Quote exactly the lines spanning from the top of the data below to the line that contains "the first one.", including both.

━━━━━ RECORDED INFORMATION ━━━━━

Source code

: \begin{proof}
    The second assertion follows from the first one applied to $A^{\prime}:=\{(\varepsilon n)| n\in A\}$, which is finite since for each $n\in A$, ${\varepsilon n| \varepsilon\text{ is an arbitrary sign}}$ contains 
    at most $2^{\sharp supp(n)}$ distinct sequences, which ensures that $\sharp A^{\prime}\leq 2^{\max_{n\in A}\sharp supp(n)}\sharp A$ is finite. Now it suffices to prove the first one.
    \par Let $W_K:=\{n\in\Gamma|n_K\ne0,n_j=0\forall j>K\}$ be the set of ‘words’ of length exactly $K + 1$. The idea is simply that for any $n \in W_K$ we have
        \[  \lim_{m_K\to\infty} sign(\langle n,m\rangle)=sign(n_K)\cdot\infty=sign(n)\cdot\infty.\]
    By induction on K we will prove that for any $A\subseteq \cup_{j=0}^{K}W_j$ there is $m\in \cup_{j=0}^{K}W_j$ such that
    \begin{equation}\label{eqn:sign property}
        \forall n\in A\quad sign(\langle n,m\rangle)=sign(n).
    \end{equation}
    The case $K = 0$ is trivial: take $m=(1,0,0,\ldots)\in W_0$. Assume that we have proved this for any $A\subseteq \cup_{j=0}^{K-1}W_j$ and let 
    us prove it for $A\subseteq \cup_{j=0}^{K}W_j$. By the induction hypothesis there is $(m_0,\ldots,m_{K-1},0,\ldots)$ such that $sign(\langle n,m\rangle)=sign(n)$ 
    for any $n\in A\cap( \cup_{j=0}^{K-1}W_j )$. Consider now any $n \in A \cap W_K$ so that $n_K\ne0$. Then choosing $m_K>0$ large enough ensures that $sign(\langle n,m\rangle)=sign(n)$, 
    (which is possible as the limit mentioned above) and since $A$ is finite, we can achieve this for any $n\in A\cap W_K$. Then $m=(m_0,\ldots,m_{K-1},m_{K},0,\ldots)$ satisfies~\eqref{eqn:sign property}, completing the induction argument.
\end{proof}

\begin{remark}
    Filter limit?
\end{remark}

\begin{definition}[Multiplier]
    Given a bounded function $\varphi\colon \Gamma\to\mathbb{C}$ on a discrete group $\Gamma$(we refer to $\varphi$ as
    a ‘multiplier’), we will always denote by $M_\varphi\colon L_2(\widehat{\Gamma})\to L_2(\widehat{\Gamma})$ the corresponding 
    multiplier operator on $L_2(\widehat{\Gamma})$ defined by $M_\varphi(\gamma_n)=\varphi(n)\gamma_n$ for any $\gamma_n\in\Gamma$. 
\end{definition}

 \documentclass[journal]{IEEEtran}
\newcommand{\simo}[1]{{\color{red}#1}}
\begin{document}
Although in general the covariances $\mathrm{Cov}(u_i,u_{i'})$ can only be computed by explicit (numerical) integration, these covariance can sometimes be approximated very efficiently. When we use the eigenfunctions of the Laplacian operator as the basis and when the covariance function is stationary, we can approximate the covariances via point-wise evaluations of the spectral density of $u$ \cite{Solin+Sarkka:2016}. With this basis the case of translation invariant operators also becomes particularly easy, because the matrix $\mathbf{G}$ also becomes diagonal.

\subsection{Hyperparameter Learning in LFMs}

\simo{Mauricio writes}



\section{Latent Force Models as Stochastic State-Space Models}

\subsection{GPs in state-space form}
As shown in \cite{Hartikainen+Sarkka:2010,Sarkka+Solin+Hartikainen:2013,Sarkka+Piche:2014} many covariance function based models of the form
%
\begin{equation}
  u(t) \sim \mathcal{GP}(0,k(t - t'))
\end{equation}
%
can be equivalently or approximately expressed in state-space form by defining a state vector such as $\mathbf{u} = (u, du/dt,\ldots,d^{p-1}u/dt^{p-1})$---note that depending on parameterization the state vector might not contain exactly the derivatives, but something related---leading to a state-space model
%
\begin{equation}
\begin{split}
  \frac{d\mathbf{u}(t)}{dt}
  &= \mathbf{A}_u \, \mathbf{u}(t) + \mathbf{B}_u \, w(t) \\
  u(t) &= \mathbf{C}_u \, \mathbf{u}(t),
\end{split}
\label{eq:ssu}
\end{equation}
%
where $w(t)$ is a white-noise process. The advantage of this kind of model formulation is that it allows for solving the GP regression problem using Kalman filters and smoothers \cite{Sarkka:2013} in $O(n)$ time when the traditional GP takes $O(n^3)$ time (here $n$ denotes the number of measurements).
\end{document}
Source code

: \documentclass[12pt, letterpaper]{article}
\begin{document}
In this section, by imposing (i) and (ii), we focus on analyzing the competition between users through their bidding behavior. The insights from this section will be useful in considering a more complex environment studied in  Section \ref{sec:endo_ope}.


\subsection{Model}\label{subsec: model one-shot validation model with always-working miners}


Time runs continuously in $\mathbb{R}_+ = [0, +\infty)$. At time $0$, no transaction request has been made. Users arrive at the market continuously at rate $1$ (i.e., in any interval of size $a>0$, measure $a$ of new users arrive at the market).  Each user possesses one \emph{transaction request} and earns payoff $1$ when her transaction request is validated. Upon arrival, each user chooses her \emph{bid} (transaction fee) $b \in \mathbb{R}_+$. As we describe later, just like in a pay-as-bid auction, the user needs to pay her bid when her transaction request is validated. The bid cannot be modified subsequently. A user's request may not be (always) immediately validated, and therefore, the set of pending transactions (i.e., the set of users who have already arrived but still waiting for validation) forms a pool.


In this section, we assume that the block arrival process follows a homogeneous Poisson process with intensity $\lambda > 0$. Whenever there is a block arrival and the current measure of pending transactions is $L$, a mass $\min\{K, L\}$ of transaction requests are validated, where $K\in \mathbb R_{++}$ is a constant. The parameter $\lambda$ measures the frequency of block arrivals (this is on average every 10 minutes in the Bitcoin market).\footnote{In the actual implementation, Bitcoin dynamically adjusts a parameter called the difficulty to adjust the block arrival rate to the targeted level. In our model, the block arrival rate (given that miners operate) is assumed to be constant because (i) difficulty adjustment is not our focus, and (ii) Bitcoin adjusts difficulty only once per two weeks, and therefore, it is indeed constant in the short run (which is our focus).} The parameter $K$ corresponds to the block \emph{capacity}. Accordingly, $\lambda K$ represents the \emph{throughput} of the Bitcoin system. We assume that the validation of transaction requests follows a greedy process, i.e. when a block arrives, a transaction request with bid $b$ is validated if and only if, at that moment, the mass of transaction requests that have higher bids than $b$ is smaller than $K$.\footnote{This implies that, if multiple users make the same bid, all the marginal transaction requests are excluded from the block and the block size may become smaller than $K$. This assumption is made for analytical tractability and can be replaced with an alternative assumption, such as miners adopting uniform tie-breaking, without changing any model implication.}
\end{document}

━━━━━

• _ANSWER SPACE_
Source code

: \begin{proof}
    The second assertion follows from the first one applied to $A^{\prime}:=\{(\varepsilon n)| n\in A\}$, which is finite since for each $n\in A$, ${\varepsilon n| \varepsilon\text{ is an arbitrary sign}}$ contains 
    at most $2^{\sharp supp(n)}$ distinct sequences, which ensures that $\sharp A^{\prime}\leq 2^{\max_{n\in A}\sharp supp(n)}\sharp A$ is finite. Now it suffices to prove the first one.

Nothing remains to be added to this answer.